Se dovessimo farlo, solo il 20% delle linee europee sarebbe adatto e non sarebbe soggetto a degrado, percentuale che scenderebbe addirittura al 4% in quelle nordamericane. In altre parole, pompare H2 per mitigare il carico “fossile” del metano e utilizzare la miscela risultante per applicazioni residenziali e industriali potrebbe avere effetti deleteri sui gasdotti esistenti; per evitarli, si dovrebbero sostituire le linee attuali con altre specifiche (ad esempio utilizzando materiali rinforzati con fibre a matrice polimerica), adatte a muovere H2 e resistenti all’embrittlement, che però costano di più.

Per quanto riguarda invece le applicazioni residenziali dell’idrogeno (riscaldamento, cucina, etc.), andrebbe nuovamente fatto un confronto con i suoi diretti competitori.
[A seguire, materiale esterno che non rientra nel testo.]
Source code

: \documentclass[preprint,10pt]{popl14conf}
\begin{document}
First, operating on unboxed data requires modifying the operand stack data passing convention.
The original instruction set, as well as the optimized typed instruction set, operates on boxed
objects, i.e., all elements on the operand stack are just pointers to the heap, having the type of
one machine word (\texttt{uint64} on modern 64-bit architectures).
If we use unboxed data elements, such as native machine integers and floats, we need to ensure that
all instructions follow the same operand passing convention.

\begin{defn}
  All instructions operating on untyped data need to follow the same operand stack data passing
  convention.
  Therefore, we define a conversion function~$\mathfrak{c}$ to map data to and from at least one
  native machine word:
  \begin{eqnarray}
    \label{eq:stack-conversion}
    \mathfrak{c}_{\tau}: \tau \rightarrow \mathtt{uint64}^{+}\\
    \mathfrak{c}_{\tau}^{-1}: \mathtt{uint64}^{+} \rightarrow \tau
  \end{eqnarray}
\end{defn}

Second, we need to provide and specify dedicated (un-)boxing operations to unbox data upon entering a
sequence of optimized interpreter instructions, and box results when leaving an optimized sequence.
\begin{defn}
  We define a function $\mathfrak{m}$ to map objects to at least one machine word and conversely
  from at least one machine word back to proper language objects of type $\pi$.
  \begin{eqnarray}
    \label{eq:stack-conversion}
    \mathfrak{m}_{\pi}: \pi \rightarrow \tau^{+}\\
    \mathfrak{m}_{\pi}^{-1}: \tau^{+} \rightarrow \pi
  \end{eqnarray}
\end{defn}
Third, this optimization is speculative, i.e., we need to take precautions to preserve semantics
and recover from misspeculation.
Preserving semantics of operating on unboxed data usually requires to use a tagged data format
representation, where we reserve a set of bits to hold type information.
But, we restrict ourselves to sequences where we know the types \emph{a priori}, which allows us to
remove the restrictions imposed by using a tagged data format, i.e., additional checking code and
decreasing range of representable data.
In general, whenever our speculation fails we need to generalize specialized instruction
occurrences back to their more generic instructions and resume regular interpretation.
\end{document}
L’elettrificazione delle nostre città sta procedendo lenta ma inesorabile: piastre a induzione e pompe di calore sono già oggi solide realtà e saranno sempre più diffuse nei prossimi anni, vista la loro efficienza energetica ed economicità. Al contrario, l’unica applicazione su larga scala dell’impiego residenziale dell’H2 è l’esperimento pilota di Scotia Gas Networks (SGN), azienda britannica distributrice di energia che nel complesso di Levenmouth nella costa Est della Scozia si propone di alimentare con idrogeno verde prodotto da elettrolisi circa 300 famiglie entro l’anno prossimo.

Il progetto sta inabissandosi perché i generatori a idrogeno non esistono su scala commerciale e per questo, esattamente come le auto a H2, costano molto di più dei loro omologhi sul mercato che sfruttano tecnologie diverse. Come se non bastasse, sono poche le linee guida finora pubblicate che ne regolamentano la produzione. SGN prevede di terminare il progetto nel 2027 e solo allora si capirà se l’H2 residenziale “in pratica” potrà avere un futuro. Ma il cambiamento climatico impone tempi molto più stretti. Insomma, ci sono buone probabilità che pompare idrogeno nei gasdotti e nelle abitazioni non funzionerà.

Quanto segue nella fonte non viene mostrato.